ERIC Number: ED448969
Record Type: Non-Journal
Publication Date: 2000-Apr
Reference Count: N/A
Advanced Telecommunications in Rural America: The Challenge of Bringing Broadband Service to All Americans.
National Telecommunications and Information Administration (DOC), Washington, DC.; Rural Utilities Service (USDA), Washington, DC.
This report, in response to a request by 10 U.S. Senators examines the status of broadband deployment in the United States. The rate of deployment of broadband services will be key to future economic growth, particularly in rural areas far from urban and world markets. This report finds that rural areas, especially remote areas outside of towns, are far behind urban areas in broadband availability. Only two technologies, cable modem and digital subscriber line (DSL), are being deployed at a high rate, but deployment is primarily in urban markets. Less than 5 percent of towns of 10,000 or less have cable modem or DSL service, and service in remote rural areas is far lower. Broadband over cable, which provides most broadband service, has been deployed in large cities, suburban areas, and towns.
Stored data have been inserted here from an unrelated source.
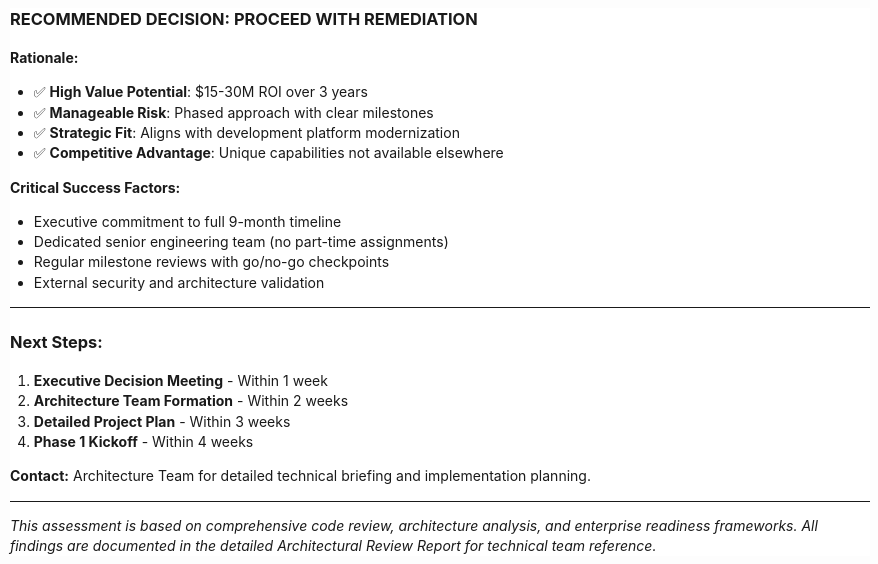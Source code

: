 ### **RECOMMENDED DECISION: PROCEED WITH REMEDIATION**

**Rationale:**
- ✅ **High Value Potential**: $15-30M ROI over 3 years
- ✅ **Manageable Risk**: Phased approach with clear milestones  
- ✅ **Strategic Fit**: Aligns with development platform modernization
- ✅ **Competitive Advantage**: Unique capabilities not available elsewhere

**Critical Success Factors:**
- Executive commitment to full 9-month timeline
- Dedicated senior engineering team (no part-time assignments)
- Regular milestone reviews with go/no-go checkpoints
- External security and architecture validation

---

### Next Steps:
1. **Executive Decision Meeting** - Within 1 week
2. **Architecture Team Formation** - Within 2 weeks  
3. **Detailed Project Plan** - Within 3 weeks
4. **Phase 1 Kickoff** - Within 4 weeks

**Contact:** Architecture Team for detailed technical briefing and implementation planning.

---

*This assessment is based on comprehensive code review, architecture analysis, and enterprise readiness frameworks. All findings are documented in the detailed Architectural Review Report for technical team reference.*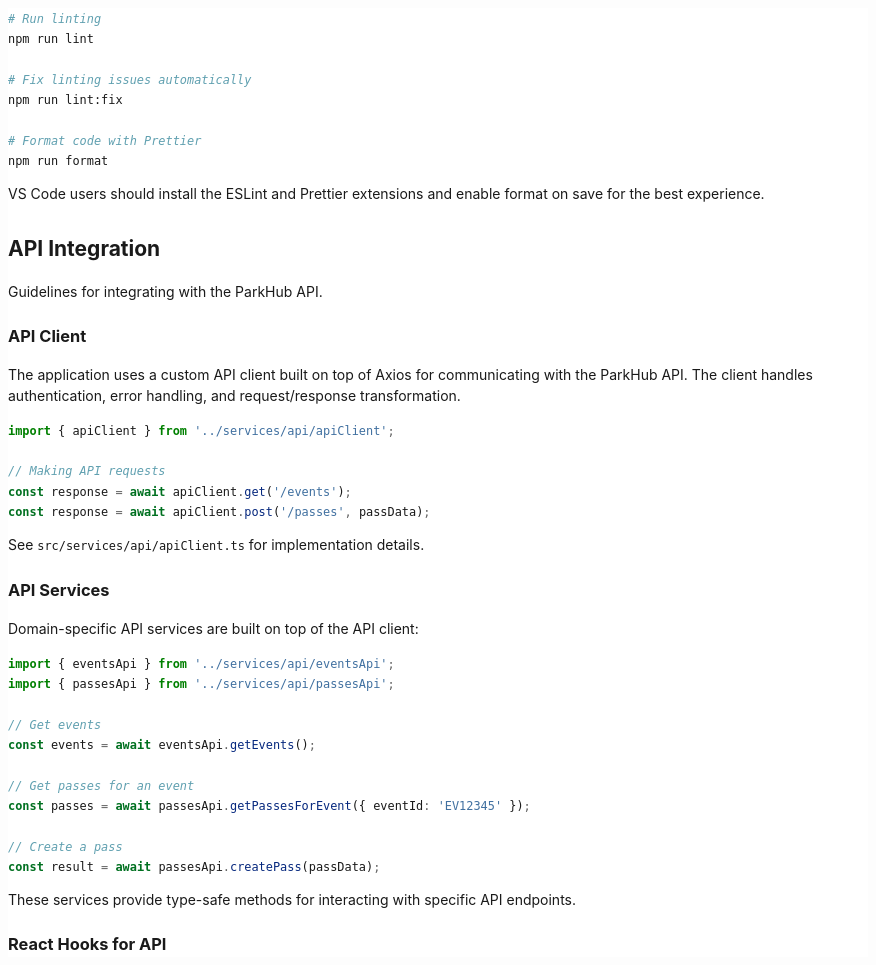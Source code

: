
 ```bash
# Run linting
npm run lint

# Fix linting issues automatically
npm run lint:fix

# Format code with Prettier
npm run format
```

VS Code users should install the ESLint and Prettier extensions and enable format on save for the best experience.

## API Integration

Guidelines for integrating with the ParkHub API.

### API Client

The application uses a custom API client built on top of Axios for communicating with the ParkHub API. The client handles authentication, error handling, and request/response transformation.

```typescript
import { apiClient } from '../services/api/apiClient';

// Making API requests
const response = await apiClient.get('/events');
const response = await apiClient.post('/passes', passData);
```

See `src/services/api/apiClient.ts` for implementation details.

### API Services

Domain-specific API services are built on top of the API client:

```typescript
import { eventsApi } from '../services/api/eventsApi';
import { passesApi } from '../services/api/passesApi';

// Get events
const events = await eventsApi.getEvents();

// Get passes for an event
const passes = await passesApi.getPassesForEvent({ eventId: 'EV12345' });

// Create a pass
const result = await passesApi.createPass(passData);
```

These services provide type-safe methods for interacting with specific API endpoints.

### React Hooks for API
The primary reason for the slower deployment rate in rural areas is economic. Costs per customer increase with the distance between customers. New technologies, such as satellite and wireless broadband services, have potential for rural areas because customer location has no effect on costs. Policymakers should promote competition, but other government policies should be considered. Recommendations include expanding government programs that ensure access to new technologies, redefining universal service, creating funding mechanisms that ensure equal access to telecommunications and information services by rural and urban residents, and supporting development of alternative technologies. Appendices present data on cable modem and DSL deployment, characteristics of satellite systems, and a letter from U.S. Senators. (TD)
Descriptors: Access to Information, Communications Satellites, Economic Development, Geographic Isolation, Information Technology, Internet, Rural Areas, Rural Urban Differences, Telecommunications
For full text: http://www.ntia.doc.gov/reports/ruralbb42600.pdf.
Publication Type: Reports - Descriptive
Education Level: N/A
Authoring Institution: National Telecommunications and Information Administration (DOC), Washington, DC.; Rural Utilities Service (USDA), Washington, DC.